Marwan Bishara - Al Jazeera
L’analyste politique chevronné d’Al Jazeeera, Marwan Bishara, répond à des questions clés après l’échec des Etats-Unis à bloquer les colonies israéliennes.
Alors que les USA renoncent à leurs tentatives d’assurer un moratoire temporaire sur la colonisation en Cisjordanie occupée, comme moyen de relance du « processus de paix », Marwan Bishara apporte quelques éclairages sur ce que cela implique pour les politiques palestinienne, israélienne et états-unienne au Moyen-Orient.
Compte tenu de l’interruption des négociations, quelles sont maintenant les options palestiniennes ?
Compte tenu de l’interruption des négociations, quelles sont maintenant les options palestiniennes ?
L’Autorité palestinienne est dans le pétrin.

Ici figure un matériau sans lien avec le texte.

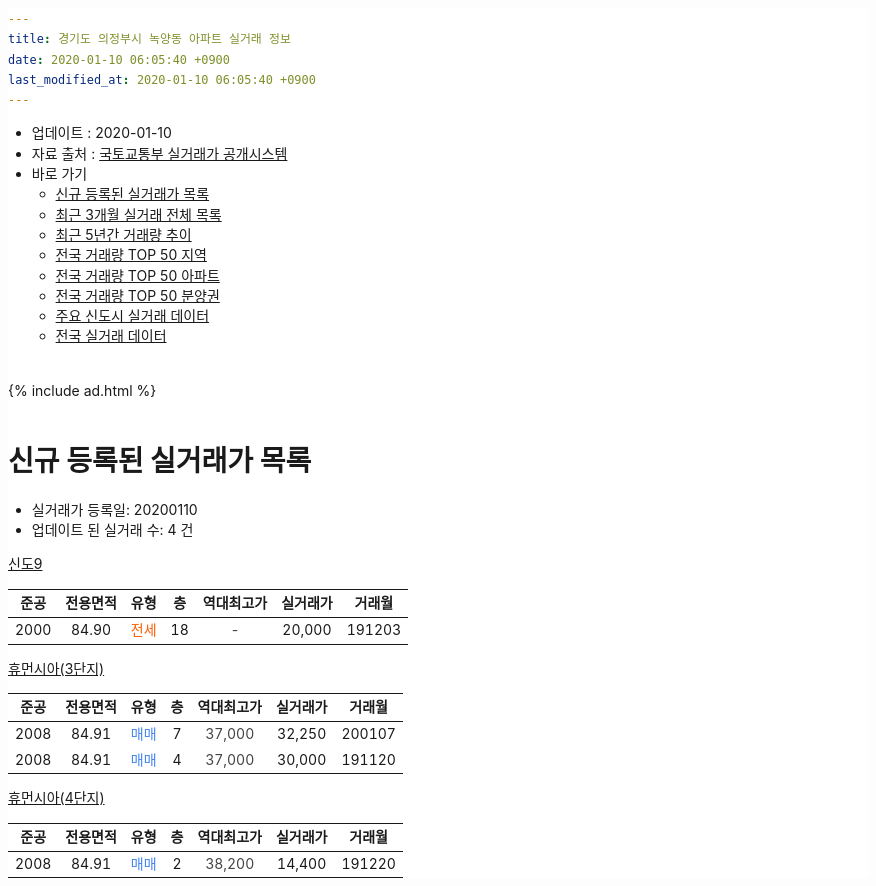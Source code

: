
 ```yaml
---
title: 경기도 의정부시 녹양동 아파트 실거래 정보
date: 2020-01-10 06:05:40 +0900
last_modified_at: 2020-01-10 06:05:40 +0900
---
```


* 업데이트 : 2020-01-10
* 자료 출처 : [국토교통부 실거래가 공개시스템](http://rt.molit.go.kr)
* 바로 가기
    * [신규 등록된 실거래가 목록](#신규-등록된-실거래가-목록)
    * [최근 3개월 실거래 전체 목록](#최근-3개월-실거래-전체-목록)
    * [최근 5년간 거래량 추이](#최근-5년간-거래량-추이)
    * [전국 거래량 TOP 50 지역](https://inasie.github.io/apt-trade-info/최근-3개월-전국에서-가장-거래가-많이-발생한-지역)
    * [전국 거래량 TOP 50 아파트](https://inasie.github.io/apt-trade-info/최근-3개월-전국에서-가장-거래가-많이-발생한-아파트)
    * [전국 거래량 TOP 50 분양권](https://inasie.github.io/apt-trade-info/최근-3개월-전국에서-가장-거래가-많이-발생한-분양권)
    * [주요 신도시 실거래 데이터](https://inasie.github.io/apt-trade-info/주요-신도시)
    * [전국 실거래 데이터](https://inasie.github.io/apt-trade-info/전국)
<br>
{% include ad.html %}
<br>

# 신규 등록된 실거래가 목록
* 실거래가 등록일: 20200110
* 업데이트 된 실거래 수: 4 건


[신도9](https://search.naver.com/search.naver?query=%EA%B2%BD%EA%B8%B0%EB%8F%84+%EC%9D%98%EC%A0%95%EB%B6%80%EC%8B%9C+%EB%85%B9%EC%96%91%EB%8F%99+%EC%8B%A0%EB%8F%849)

|준공|전용면적|유형|층|역대최고가|실거래가|거래월|
|:---:|:---:|:---:|:---:|:---:|:---:|:---:|
|2000|84.90|<span style="color:#ff5a00">전세</span>|18|<span style="color:#444444">-</span>|20,000|191203|

[휴먼시아(3단지)](https://search.naver.com/search.naver?query=%EA%B2%BD%EA%B8%B0%EB%8F%84+%EC%9D%98%EC%A0%95%EB%B6%80%EC%8B%9C+%EB%85%B9%EC%96%91%EB%8F%99+%ED%9C%B4%EB%A8%BC%EC%8B%9C%EC%95%84%283%EB%8B%A8%EC%A7%80%29)

|준공|전용면적|유형|층|역대최고가|실거래가|거래월|
|:---:|:---:|:---:|:---:|:---:|:---:|:---:|
|2008|84.91|<span style="color:#4285f3">매매</span>|7|<span style="color:#444444">37,000</span>|32,250|200107|
|2008|84.91|<span style="color:#4285f3">매매</span>|4|<span style="color:#444444">37,000</span>|30,000|191120|

[휴먼시아(4단지)](https://search.naver.com/search.naver?query=%EA%B2%BD%EA%B8%B0%EB%8F%84+%EC%9D%98%EC%A0%95%EB%B6%80%EC%8B%9C+%EB%85%B9%EC%96%91%EB%8F%99+%ED%9C%B4%EB%A8%BC%EC%8B%9C%EC%95%84%284%EB%8B%A8%EC%A7%80%29)

|준공|전용면적|유형|층|역대최고가|실거래가|거래월|
|:---:|:---:|:---:|:---:|:---:|:---:|:---:|
|2008|84.91|<span style="color:#4285f3">매매</span>|2|<span style="color:#444444">38,200</span>|14,400|191220|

Elle a rejeté toutes négociations directes avec la nouvelle coalition de droite israélienne jusqu’à ce qu’Israël impose un moratoire sur les colonies illégales qui continuent de ronger ses perspectives pour un Etat incluant Jérusalem-Est, et ce, en espérant que l’administration Obama obtienne ce moratoire.
Aujourd’hui, elle est laissée dépendante d’une administration qui n’a plus le pouvoir d’assurer ce moratoire, et qui n’a guère, voire pas du tout, de possibilités d’arriver à faire pression sur Israël sur le terrain. Les Palestiniens maintenant se tournent vers l’espoir de pouvoir s’appuyer sur une nouvelle et modeste dynamique internationale qui a démarré en Amérique latine pour une reconnaissance d’un Etat palestinien dans les frontières de 1967 et, en même temps, de construire les bases infrastructurelles, économiques et administratives pour un Etat de facto dans le futur. Que l’OLP doive déclarer unilatéralement un Etat palestinien cela reste à voir car après tout, elle a déjà déclaré un tel Etat en 1988, et cela n’a servi à rien.
Qu’est-ce que cela signifie pour Israël ?
L’échec des USA est humiliant.
Le gouvernement Netanyahu a exprimé son opposition à toute reconnaissance internationale d’un Etat palestinien laquelle créerait, selon lui, de « faux espoirs » chez les Palestiniens, par contre il soutient les tentatives du gouvernement palestinien de concentrer ses efforts sur une construction strictement économique et institutionnelle.
Netanyahu estime que la poursuite de la colonisation juive en Cisjordanie et à Jérusalem-Est assure la présence civile et militaire israélienne pour le futur, et détermine de facto les contours des frontières, de la souveraineté et de la (in)dépendance d’un Etat palestinien. Netanyahu espère que, si le moment vient, Israël pourra reconnaître une entité palestinienne avec tous les attributs de souveraineté, qu’on appellera Etat mais qui, en réalité, ne sera rien de plus qu’une autonomie dépendante, ou un bantoustan.
Quelles sont les options états-uniennes ?
L’échec des USA à faire pression sur Israël pour obtenir un moratoire temporaire sur la colonisation en échange de « généreux » avantages offerts est humiliant pour une administration déjà affaiblie. Même si certains officiels US parlent de revenir aux négociations indirectes ou à ce que l’on appelle les « pourparlers de proximité », il est clair que c’est trop peu et trop tard.
Si les USA s’en tiennent à un mode de « gestion de crise » au lieu de revenir à leurs engagements antérieurs pour résoudre le conflit sur la base de la justice et de la sécurité pour tous, leur politique continuera à en subir les conséquences, tel est à peu près ce que soutient un nombre croissant d’officiels et généraux US.
Incapables de relancer les « pourparlers de paix », les USA sont moralement et politiquement obligés d’en revenir au Quartet international (Nations unies, Union européenne, Russie et Etats-Unis) qui devra à son tour se pencher sérieusement sur la reconnaissance d’un Etat palestinien indépendant dans les frontières de 1967.
Israël peut relever de la responsabilité des Etats-Unis, mais la Palestine est de la responsabilité de la communauté internationale qui l’a longtemps abandonnée.
Marwan Bishara est le principal analyste politique sur le Moyen-Orient pour Al-Jazeera ; écrivain et journaliste palestinien, il est également chercheur à l’École des hautes études en sciences sociales (EHESS, Paris) et enseignant à l’université américaine de Paris. Il a écrit : Palestine/Israël : la paix ou l’apartheid ? paru aux Editions La Découverte.